Touting Britain's record of 3.3 gigawatts of offshore wind energy installed -- more than the rest of the world put together -- Fallon predicted the new industry-led partnership would help further "boost the positive benefits that the offshore wind sector can bring to the U.K. economy."
The government, partnering with the wind industry, is developing an offshore wind industrial strategy to be published this year, meant to help reach Britain's potential for 18 gigawatts of offshore wind installed by 2020.
Fallon says the aim is to provide a long-term vision to "help bring companies to the U.K., build the competitiveness of the U.K. supply chain, create jobs, improve skills and boost the economy, as well as delivering a vital contribution to our energy mix."
But it is also coming at a time when the British coalition government and the House of Commons have rejected the idea of setting binding targets for wind and solar power installations for 2030, as sought by the European Union under its long-term decarbonization goals.
Instead, they have opted for a "technology neutral" CO2 reduction goal that embraces an expansion of nuclear power, gas-fired power plants and the development of shale gas -- bringing warnings that without firm targets for renewables, investors in the industry will shy away from Britain.
For instance, wind turbine manufacturers such as General Electric and Vestas are holding off on making commitments to Britain until they are more certain of the government's policy. GE UK had floated plans for a $157 million plant in Britain.
Simultaneous with Fallon's announcement, the British trade group RenewableUK released a report claiming that unless government and industry coordinate their efforts to lure wind power investment, the country will let a "once-in-a-generation" manufacturing opportunity slip away.
"If we don't seize it, the large-scale offshore wind supply chain factories of the future, making the enormous blades, towers and foundations that we'll need to retain the U.K.'s global lead in offshore wind, will be sited elsewhere," RenewableUK Chief Executive Maria McCaffery said.
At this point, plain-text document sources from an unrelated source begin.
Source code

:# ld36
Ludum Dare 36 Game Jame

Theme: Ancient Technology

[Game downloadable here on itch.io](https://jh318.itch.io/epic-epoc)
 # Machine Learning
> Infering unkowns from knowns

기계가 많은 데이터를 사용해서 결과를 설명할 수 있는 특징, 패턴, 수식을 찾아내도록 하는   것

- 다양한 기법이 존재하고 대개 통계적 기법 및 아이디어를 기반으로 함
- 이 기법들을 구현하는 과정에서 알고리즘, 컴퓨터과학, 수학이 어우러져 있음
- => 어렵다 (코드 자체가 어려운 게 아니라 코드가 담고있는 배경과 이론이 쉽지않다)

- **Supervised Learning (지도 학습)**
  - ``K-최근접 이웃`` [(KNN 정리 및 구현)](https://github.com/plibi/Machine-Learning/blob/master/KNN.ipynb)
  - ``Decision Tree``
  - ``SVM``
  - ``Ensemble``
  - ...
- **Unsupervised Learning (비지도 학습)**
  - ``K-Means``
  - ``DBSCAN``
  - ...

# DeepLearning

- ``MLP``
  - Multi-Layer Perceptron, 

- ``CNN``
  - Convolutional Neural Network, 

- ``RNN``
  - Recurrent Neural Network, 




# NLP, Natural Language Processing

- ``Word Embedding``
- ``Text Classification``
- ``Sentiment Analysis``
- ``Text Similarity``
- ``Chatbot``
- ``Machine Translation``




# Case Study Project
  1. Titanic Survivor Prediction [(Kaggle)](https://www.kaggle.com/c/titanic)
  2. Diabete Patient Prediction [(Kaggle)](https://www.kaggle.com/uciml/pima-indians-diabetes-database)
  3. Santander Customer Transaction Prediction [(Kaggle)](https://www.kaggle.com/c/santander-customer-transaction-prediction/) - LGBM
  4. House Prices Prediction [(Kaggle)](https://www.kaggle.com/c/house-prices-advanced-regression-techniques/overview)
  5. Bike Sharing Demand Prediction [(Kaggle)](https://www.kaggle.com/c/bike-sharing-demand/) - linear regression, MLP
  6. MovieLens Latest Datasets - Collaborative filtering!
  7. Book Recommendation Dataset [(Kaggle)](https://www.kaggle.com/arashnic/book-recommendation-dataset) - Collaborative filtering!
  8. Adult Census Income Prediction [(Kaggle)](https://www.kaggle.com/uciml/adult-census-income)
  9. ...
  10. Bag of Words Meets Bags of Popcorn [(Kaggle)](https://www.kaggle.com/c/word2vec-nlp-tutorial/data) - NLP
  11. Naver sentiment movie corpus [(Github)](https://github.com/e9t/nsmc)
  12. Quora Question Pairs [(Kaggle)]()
"The potential to create tens of thousands of green-collar manufacturing jobs hangs in the balance. We are determined to work with government to ensure that the U.K. capitalizes on this chance to build an industry which will be the envy of the rest of the world."
The industry group said that in order to reach the 18-gigawatt goal, Britain's offshore wind sector will need as many as seven turbine tower factories, seven blade factories, seven nacelle factories, six factories to build foundations, six factories to build offshore substations and six cable factories.
It will also need more than 20 huge seagoing vessels to install offshore turbines and another 230 vessels to carry workers to and from the turbines once they are operational.